What the exercise asks: Transcribe all records exactly; omit pictures.

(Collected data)
>>>>>

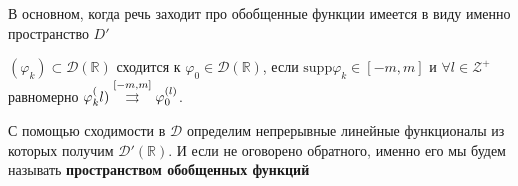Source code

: В основном, когда речь заходит про обобщенные функции имеется в виду именно пространство $D'$
\begin{to_def}
	$(\varphi_k) \subset \mathcal{D}(\mathbb{R})$ сходится к $\varphi_0 \in \mathcal{D}(\mathbb{R})$, если $\text{supp} \varphi_k \in [-m, m]$ и $\forall l \in \mathcal{Z}^+$ равномерно $\varphi_k^(l) \overset{[-m, m]}{\rightrightarrows} \varphi_0^{(l)}$.
\end{to_def}

С помощью сходимости в $\mathcal{D}$ определим непрерывные линейные функционалы из которых получим $\mathcal{D}'(\mathbb{R})$. И если не оговорено обратного, именно его мы будем называть \textbf{пространством обобщенных функций}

<<<<<

Task response:
Source code

: В основном, когда речь заходит про обобщенные функции имеется в виду именно пространство $D'$
\begin{to_def}
	$(\varphi_k) \subset \mathcal{D}(\mathbb{R})$ сходится к $\varphi_0 \in \mathcal{D}(\mathbb{R})$, если $\text{supp} \varphi_k \in [-m, m]$ и $\forall l \in \mathcal{Z}^+$ равномерно $\varphi_k^(l) \overset{[-m, m]}{\rightrightarrows} \varphi_0^{(l)}$.
\end{to_def}

С помощью сходимости в $\mathcal{D}$ определим непрерывные линейные функционалы из которых получим $\mathcal{D}'(\mathbb{R})$. И если не оговорено обратного, именно его мы будем называть \textbf{пространством обобщенных функций}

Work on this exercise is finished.